Nordea comes in second, managing a B, with some very odd results. They only support the TLS 1.0 protocol, but the list of server preferred cipher suites starts with RC4 (which is insecure). The server also sent a certificate chain with an MD2 certificate in it!

DLR Kredit achieves a C, despite the fact they are vulnerable to POODLE, because only their SSL 3 implementation is vulnerable. Their certificate is signed using SHA1, but stranger still their server didn’t send any intermediate certificates. DLR Kredit is also the only bank which is vulnerable to the CRIME attack. This allows an attacker to read secure cookies sent by the server. Disabling TLS compression is all that is required to mitigate this.

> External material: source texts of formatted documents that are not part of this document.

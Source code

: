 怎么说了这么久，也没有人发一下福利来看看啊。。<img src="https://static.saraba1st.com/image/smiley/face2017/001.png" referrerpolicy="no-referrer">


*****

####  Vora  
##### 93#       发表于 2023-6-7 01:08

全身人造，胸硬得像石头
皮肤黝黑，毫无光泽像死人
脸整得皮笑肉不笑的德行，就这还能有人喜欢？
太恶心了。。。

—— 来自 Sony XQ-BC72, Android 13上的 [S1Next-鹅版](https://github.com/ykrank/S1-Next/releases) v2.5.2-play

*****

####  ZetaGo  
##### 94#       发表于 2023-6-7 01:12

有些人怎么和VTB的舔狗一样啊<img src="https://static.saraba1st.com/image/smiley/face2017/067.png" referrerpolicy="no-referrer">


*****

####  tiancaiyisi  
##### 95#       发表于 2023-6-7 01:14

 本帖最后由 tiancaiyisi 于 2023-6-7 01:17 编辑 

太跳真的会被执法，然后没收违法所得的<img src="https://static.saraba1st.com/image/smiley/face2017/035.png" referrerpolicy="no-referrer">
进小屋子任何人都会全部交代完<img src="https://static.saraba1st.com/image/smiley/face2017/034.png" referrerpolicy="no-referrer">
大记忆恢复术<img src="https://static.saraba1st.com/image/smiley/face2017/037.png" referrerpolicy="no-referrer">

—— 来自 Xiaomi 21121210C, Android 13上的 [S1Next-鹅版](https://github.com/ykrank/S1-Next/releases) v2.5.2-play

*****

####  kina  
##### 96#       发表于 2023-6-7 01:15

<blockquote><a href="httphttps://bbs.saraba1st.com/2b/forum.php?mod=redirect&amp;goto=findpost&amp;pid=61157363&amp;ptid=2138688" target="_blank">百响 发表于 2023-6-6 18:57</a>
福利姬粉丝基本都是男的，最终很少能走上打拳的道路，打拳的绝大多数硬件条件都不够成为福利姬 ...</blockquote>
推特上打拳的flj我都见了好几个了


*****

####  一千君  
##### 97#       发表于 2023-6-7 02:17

Jyske Bank and Sydbank appear to use the same server configuration as their results are equally bad. They both have disabled SSL 3, and have a complete certificate chain signed using SHA256, but fail on all other tests. In addition, both banks are intolerant to TLS versions, meaning if their websites are badly written they may stop working when new TLS versions comes out.

Finally we have Nykredit, who fares worst of all. Their server sent unnecessary certificates, signed using SHA1, which causes them to fail this test. They only support TLS 1.0 and SSL 3, but their server’s preferred cipher is RC4. Most worrying is the lack of support for secure renegotiation. This vulnerability is nearly 5 years old, and allows a man-in-the-middle to inject arbitrary content to an encrypted session.

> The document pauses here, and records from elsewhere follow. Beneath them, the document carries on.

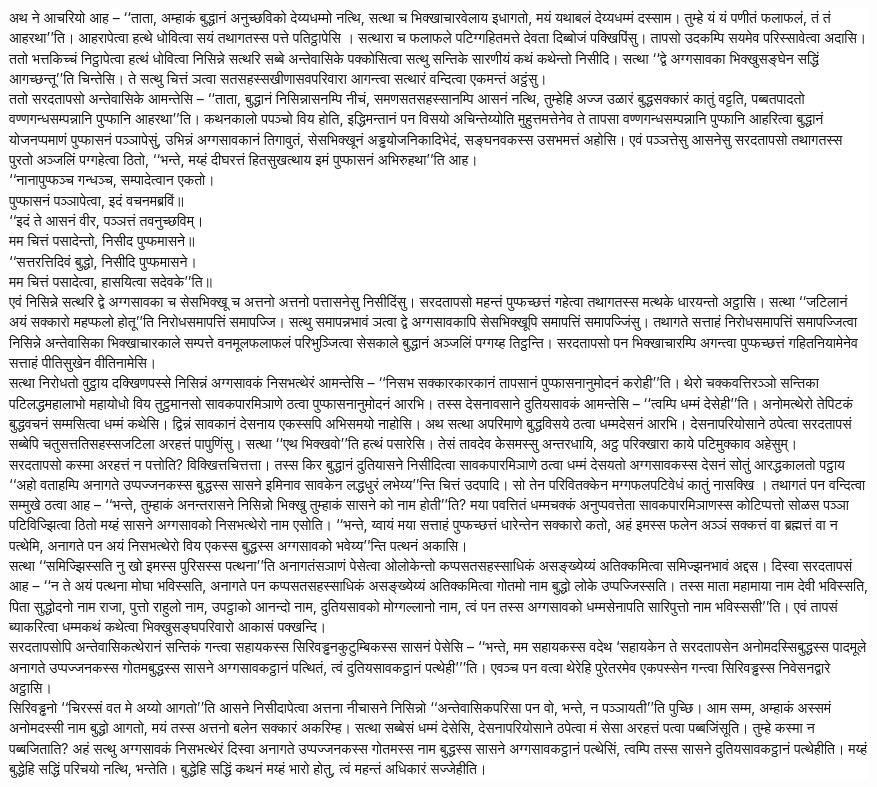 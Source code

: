 अथ ने आचरियो आह – ‘‘ताता, अम्हाकं बुद्धानं अनुच्छविको देय्यधम्मो नत्थि, सत्था च भिक्खाचारवेलाय इधागतो, मयं यथाबलं देय्यधम्मं दस्साम। तुम्हे यं यं पणीतं फलाफलं, तं तं आहरथा’’ति। आहरापेत्वा हत्थे धोवित्वा सयं तथागतस्स पत्ते पतिट्ठापेसि । सत्थारा च फलाफले पटिग्गहितमत्ते देवता दिब्बोजं पक्खिपिंसु। तापसो उदकम्पि सयमेव परिस्सावेत्वा अदासि। ततो भत्तकिच्चं निट्ठापेत्वा हत्थं धोवित्वा निसिन्ने सत्थरि सब्बे अन्तेवासिके पक्कोसित्वा सत्थु सन्तिके सारणीयं कथं कथेन्तो निसीदि। सत्था ‘‘द्वे अग्गसावका भिक्खुसङ्घेन सद्धिं आगच्छन्तू’’ति चिन्तेसि। ते सत्थु चित्तं ञत्वा सतसहस्सखीणासवपरिवारा आगन्त्वा सत्थारं वन्दित्वा एकमन्तं अट्ठंसु।  
ततो सरदतापसो अन्तेवासिके आमन्तेसि – ‘‘ताता, बुद्धानं निसिन्नासनम्पि नीचं, समणसतसहस्सानम्पि आसनं नत्थि, तुम्हेहि अज्ज उळारं बुद्धसक्कारं कातुं वट्टति, पब्बतपादतो वण्णगन्धसम्पन्नानि पुप्फानि आहरथा’’ति। कथनकालो पपञ्चो विय होति, इद्धिमन्तानं पन विसयो अचिन्तेय्योति मुहुत्तमत्तेनेव ते तापसा वण्णगन्धसम्पन्नानि पुप्फानि आहरित्वा बुद्धानं योजनप्पमाणं पुप्फासनं पञ्ञापेसुं, उभिन्नं अग्गसावकानं तिगावुतं, सेसभिक्खूनं अड्ढयोजनिकादिभेदं, सङ्घनवकस्स उसभमत्तं अहोसि। एवं पञ्ञत्तेसु आसनेसु सरदतापसो तथागतस्स पुरतो अञ्जलिं पग्गहेत्वा ठितो, ‘‘भन्ते, मय्हं दीघरत्तं हितसुखत्थाय इमं पुप्फासनं अभिरुहथा’’ति आह।  
‘‘नानापुप्फञ्च गन्धञ्च, सम्पादेत्वान एकतो।  
पुप्फासनं पञ्ञापेत्वा, इदं वचनमब्रविं॥  
‘‘इदं ते आसनं वीर, पञ्ञत्तं तवनुच्छविम्।  
मम चित्तं पसादेन्तो, निसीद पुप्फमासने॥  
‘‘सत्तरत्तिदिवं बुद्धो, निसीदि पुप्फमासने।  
मम चित्तं पसादेत्वा, हासयित्वा सदेवके’’ति॥  
एवं निसिन्ने सत्थरि द्वे अग्गसावका च सेसभिक्खू च अत्तनो अत्तनो पत्तासनेसु निसीदिंसु। सरदतापसो महन्तं पुप्फच्छत्तं गहेत्वा तथागतस्स मत्थके धारयन्तो अट्ठासि। सत्था ‘‘जटिलानं अयं सक्कारो महप्फलो होतू’’ति निरोधसमापत्तिं समापज्जि। सत्थु समापन्नभावं ञत्वा द्वे अग्गसावकापि सेसभिक्खूपि समापत्तिं समापज्जिंसु। तथागते सत्ताहं निरोधसमापत्तिं समापज्जित्वा निसिन्ने अन्तेवासिका भिक्खाचारकाले सम्पत्ते वनमूलफलाफलं परिभुञ्जित्वा सेसकाले बुद्धानं अञ्जलिं पग्गय्ह तिट्ठन्ति। सरदतापसो पन भिक्खाचारम्पि अगन्त्वा पुप्फच्छत्तं गहितनियामेनेव सत्ताहं पीतिसुखेन वीतिनामेसि।  
सत्था निरोधतो वुट्ठाय दक्खिणपस्से निसिन्नं अग्गसावकं निसभत्थेरं आमन्तेसि – ‘‘निसभ सक्कारकारकानं तापसानं पुप्फासनानुमोदनं करोही’’ति। थेरो चक्कवत्तिरञ्ञो सन्तिका पटिलद्धमहालाभो महायोधो विय तुट्ठमानसो सावकपारमिञाणे ठत्वा पुप्फासनानुमोदनं आरभि। तस्स देसनावसाने दुतियसावकं आमन्तेसि – ‘‘त्वम्पि धम्मं देसेही’’ति। अनोमत्थेरो तेपिटकं बुद्धवचनं सम्मसित्वा धम्मं कथेसि। द्विन्नं सावकानं देसनाय एकस्सपि अभिसमयो नाहोसि। अथ सत्था अपरिमाणे बुद्धविसये ठत्वा धम्मदेसनं आरभि। देसनापरियोसाने ठपेत्वा सरदतापसं सब्बेपि चतुसत्ततिसहस्सजटिला अरहत्तं पापुणिंसु। सत्था ‘‘एथ भिक्खवो’’ति हत्थं पसारेसि। तेसं तावदेव केसमस्सु अन्तरधायि, अट्ठ परिक्खारा काये पटिमुक्काव अहेसुम्।  
सरदतापसो कस्मा अरहत्तं न पत्तोति? विक्खित्तचित्तत्ता। तस्स किर बुद्धानं दुतियासने निसीदित्वा सावकपारमिञाणे ठत्वा धम्मं देसयतो अग्गसावकस्स देसनं सोतुं आरद्धकालतो पट्ठाय ‘‘अहो वताहम्पि अनागते उप्पज्जनकस्स बुद्धस्स सासने इमिनाव सावकेन लद्धधुरं लभेय्य’’न्ति चित्तं उदपादि। सो तेन परिवितक्केन मग्गफलपटिवेधं कातुं नासक्खि । तथागतं पन वन्दित्वा सम्मुखे ठत्वा आह – ‘‘भन्ते, तुम्हाकं अनन्तरासने निसिन्नो भिक्खु तुम्हाकं सासने को नाम होती’’ति? मया पवत्तितं धम्मचक्कं अनुप्पवत्तेता सावकपारमिञाणस्स कोटिप्पत्तो सोळस पञ्ञा पटिविज्झित्वा ठितो मय्हं सासने अग्गसावको निसभत्थेरो नाम एसोति। ‘‘भन्ते, य्वायं मया सत्ताहं पुप्फच्छत्तं धारेन्तेन सक्कारो कतो, अहं इमस्स फलेन अञ्ञं सक्कत्तं वा ब्रह्मत्तं वा न पत्थेमि, अनागते पन अयं निसभत्थेरो विय एकस्स बुद्धस्स अग्गसावको भवेय्य’’न्ति पत्थनं अकासि।  
सत्था ‘‘समिज्झिस्सति नु खो इमस्स पुरिसस्स पत्थना’’ति अनागतंसञाणं पेसेत्वा ओलोकेन्तो कप्पसतसहस्साधिकं असङ्ख्येय्यं अतिक्कमित्वा समिज्झनभावं अद्दस। दिस्वा सरदतापसं आह – ‘‘न ते अयं पत्थना मोघा भविस्सति, अनागते पन कप्पसतसहस्साधिकं असङ्ख्येय्यं अतिक्कमित्वा गोतमो नाम बुद्धो लोके उप्पज्जिस्सति। तस्स माता महामाया नाम देवी भविस्सति, पिता सुद्धोदनो नाम राजा, पुत्तो राहुलो नाम, उपट्ठाको आनन्दो नाम, दुतियसावको मोग्गल्लानो नाम, त्वं पन तस्स अग्गसावको धम्मसेनापति सारिपुत्तो नाम भविस्ससी’’ति। एवं तापसं ब्याकरित्वा धम्मकथं कथेत्वा भिक्खुसङ्घपरिवारो आकासं पक्खन्दि।  
सरदतापसोपि अन्तेवासिकत्थेरानं सन्तिकं गन्त्वा सहायकस्स सिरिवड्ढनकुटुम्बिकस्स सासनं पेसेसि – ‘‘भन्ते, मम सहायकस्स वदेथ ‘सहायकेन ते सरदतापसेन अनोमदस्सिबुद्धस्स पादमूले अनागते उप्पज्जनकस्स गोतमबुद्धस्स सासने अग्गसावकट्ठानं पत्थितं, त्वं दुतियसावकट्ठानं पत्थेही’’’ति। एवञ्च पन वत्वा थेरेहि पुरेतरमेव एकपस्सेन गन्त्वा सिरिवड्ढस्स निवेसनद्वारे अट्ठासि।  
सिरिवड्ढनो ‘‘चिरस्सं वत मे अय्यो आगतो’’ति आसने निसीदापेत्वा अत्तना नीचासने निसिन्नो ‘‘अन्तेवासिकपरिसा पन वो, भन्ते, न पञ्ञायती’’ति पुच्छि। आम सम्म, अम्हाकं अस्समं अनोमदस्सी नाम बुद्धो आगतो, मयं तस्स अत्तनो बलेन सक्कारं अकरिम्ह। सत्था सब्बेसं धम्मं देसेसि, देसनापरियोसाने ठपेत्वा मं सेसा अरहत्तं पत्वा पब्बजिंसूति। तुम्हे कस्मा न पब्बजिताति? अहं सत्थु अग्गसावकं निसभत्थेरं दिस्वा अनागते उप्पज्जनकस्स गोतमस्स नाम बुद्धस्स सासने अग्गसावकट्ठानं पत्थेसिं, त्वम्पि तस्स सासने दुतियसावकट्ठानं पत्थेहीति। मय्हं बुद्धेहि सद्धिं परिचयो नत्थि, भन्तेति। बुद्धेहि सद्धिं कथनं मय्हं भारो होतु, त्वं महन्तं अधिकारं सज्जेहीति।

Overall it’s not looking too good. A lot of Denmark’s biggest banks are not as secure as they would have you believe. Many are vulnerable to a lot of different avenues of attack - the most worrying being POODLE. These results are similar to those in Troy Hunt’s original article, and just go to show that just because something is “bank grade” doesn’t necessarily mean that it’s actually good.